Objective: To describe the outcomes of a sample of physician reviews in terms of the explicit criteria that the UR was designed to implement.
Design: Retrospective analysis of transcripts of precertification reviews.
Participants and Setting: California physicians employed by a UR firm conducted 96 interviews from April 1990 to July 1991 with attending physicians who had proposed to insert tympanostomy tubes on a patient younger than 16 years and whose proposals had been found to be inappropriate on an initial screen.
Main Outcome Measures: The appropriateness rating assigned to each case by the physician-reviewer and by the investigators using explicit criteria.
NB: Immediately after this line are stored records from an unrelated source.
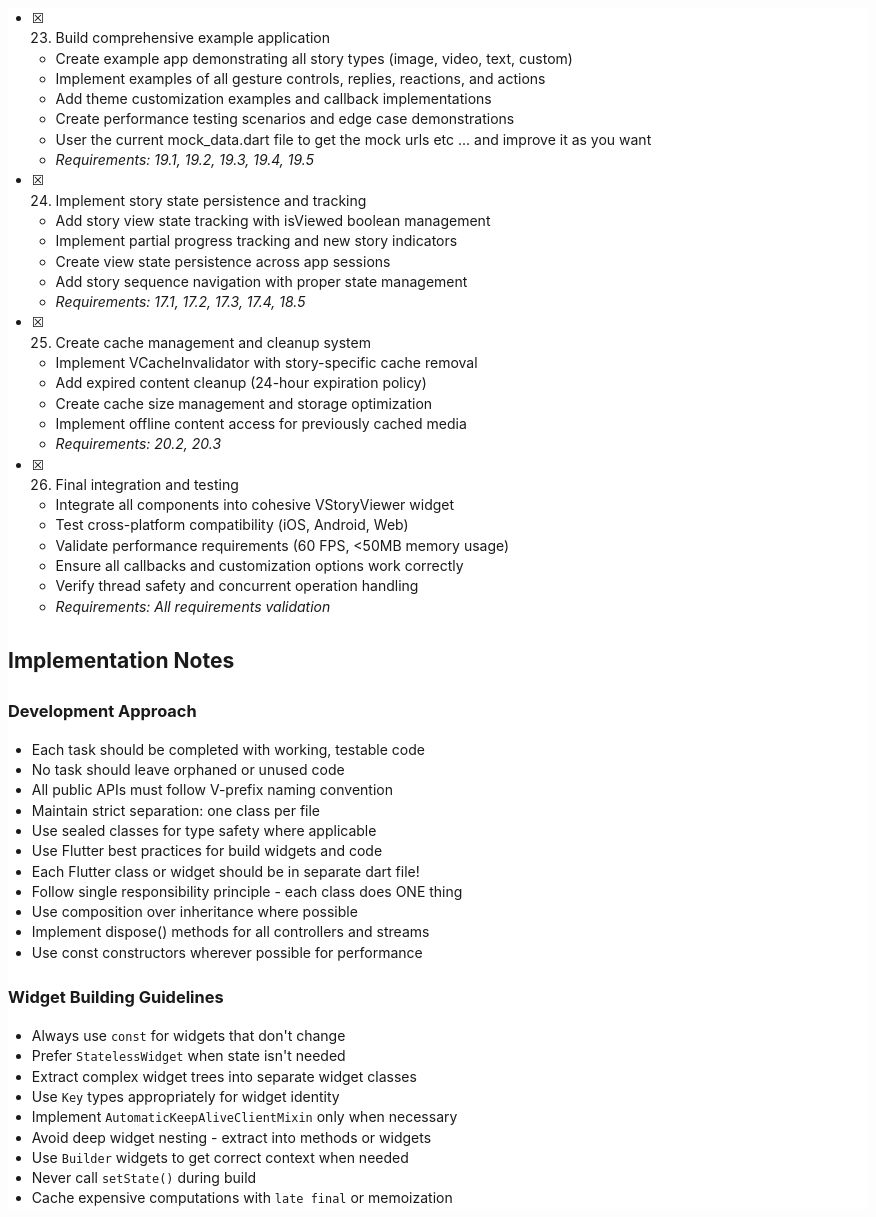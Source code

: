- [x] 23. Build comprehensive example application
  - Create example app demonstrating all story types (image, video, text, custom)
  - Implement examples of all gesture controls, replies, reactions, and actions
  - Add theme customization examples and callback implementations
  - Create performance testing scenarios and edge case demonstrations
  - User the current mock_data.dart file to get the mock urls etc ... and improve it as you want
  - _Requirements: 19.1, 19.2, 19.3, 19.4, 19.5_

- [x] 24. Implement story state persistence and tracking
  - Add story view state tracking with isViewed boolean management
  - Implement partial progress tracking and new story indicators
  - Create view state persistence across app sessions
  - Add story sequence navigation with proper state management
  - _Requirements: 17.1, 17.2, 17.3, 17.4, 18.5_

- [x] 25. Create cache management and cleanup system
  - Implement VCacheInvalidator with story-specific cache removal
  - Add expired content cleanup (24-hour expiration policy)
  - Create cache size management and storage optimization
  - Implement offline content access for previously cached media
  - _Requirements: 20.2, 20.3_

- [x] 26. Final integration and testing
  - Integrate all components into cohesive VStoryViewer widget
  - Test cross-platform compatibility (iOS, Android, Web)
  - Validate performance requirements (60 FPS, <50MB memory usage)
  - Ensure all callbacks and customization options work correctly
  - Verify thread safety and concurrent operation handling
  - _Requirements: All requirements validation_

## Implementation Notes

### Development Approach
- Each task should be completed with working, testable code
- No task should leave orphaned or unused code
- All public APIs must follow V-prefix naming convention
- Maintain strict separation: one class per file
- Use sealed classes for type safety where applicable
- Use Flutter best practices for build widgets and code
- Each Flutter class or widget should be in separate dart file!
- Follow single responsibility principle - each class does ONE thing
- Use composition over inheritance where possible
- Implement dispose() methods for all controllers and streams
- Use const constructors wherever possible for performance

### Widget Building Guidelines
- Always use `const` for widgets that don't change
- Prefer `StatelessWidget` when state isn't needed
- Extract complex widget trees into separate widget classes
- Use `Key` types appropriately for widget identity
- Implement `AutomaticKeepAliveClientMixin` only when necessary
- Avoid deep widget nesting - extract into methods or widgets
- Use `Builder` widgets to get correct context when needed
- Never call `setState()` during build
- Cache expensive computations with `late final` or memoization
Logistic regression identified factors associated with the reviewers' recommendations to perform surgery and with recommendations at variance from the criteria.
Results: The reviewers recommended 78% of cases for surgery, of which only 29% were supported by the criteria or had extenuating circumstances. The criteria concurred with all 30 of the reviewers' recommendations against surgery. Two factors, female sex (odds ratio [OR], 8.2; 95% confidence interval [CI], 1.2-53.8) and previous tympanostomy tube insertion (OR, 30.9; 95% CI, 2.4-394.8) were associated with reviewer recommendations in favor of surgery that were at variance from the criteria, despite the lack of evidence for either as a mitigating circumstance.
Conclusion: Physician reviewers were more lenient than the explicit criteria that the reviews were designed to implement. In no cases did the reviewers depart from the criteria's recommendations in favor of surgery.